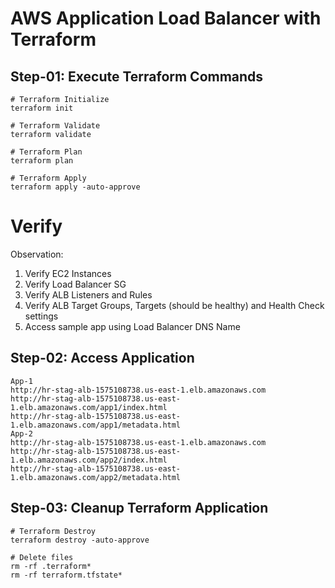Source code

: # AWS Application Load Balancer with Terraform
## Step-01: Execute Terraform Commands
```t
# Terraform Initialize
terraform init

# Terraform Validate
terraform validate

# Terraform Plan
terraform plan

# Terraform Apply
terraform apply -auto-approve
```

# Verify
Observation: 
1. Verify EC2 Instances
2. Verify Load Balancer SG
3. Verify ALB Listeners and Rules
4. Verify ALB Target Groups, Targets (should be healthy) and Health Check settings
5. Access sample app using Load Balancer DNS Name

## Step-02: Access Application
```t
App-1
http://hr-stag-alb-1575108738.us-east-1.elb.amazonaws.com 
http://hr-stag-alb-1575108738.us-east-1.elb.amazonaws.com/app1/index.html
http://hr-stag-alb-1575108738.us-east-1.elb.amazonaws.com/app1/metadata.html
App-2
http://hr-stag-alb-1575108738.us-east-1.elb.amazonaws.com 
http://hr-stag-alb-1575108738.us-east-1.elb.amazonaws.com/app2/index.html
http://hr-stag-alb-1575108738.us-east-1.elb.amazonaws.com/app2/metadata.html
```
## Step-03: Cleanup Terraform Application
```t
# Terraform Destroy
terraform destroy -auto-approve

# Delete files
rm -rf .terraform*
rm -rf terraform.tfstate*
```

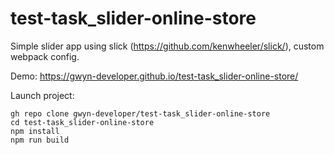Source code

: # test-task_slider-online-store

Simple slider app using slick (https://github.com/kenwheeler/slick/), custom webpack config.

Demo:
https://gwyn-developer.github.io/test-task_slider-online-store/

Launch project:
```
gh repo clone gwyn-developer/test-task_slider-online-store
cd test-task_slider-online-store
npm install
npm run build
```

◆ THE TASK ◆
Every line above holding the string "Step" should be listed.

◆ EXERCISE RESULT ◆
## Step-01: Execute Terraform Commands
## Step-02: Access Application
## Step-03: Cleanup Terraform Application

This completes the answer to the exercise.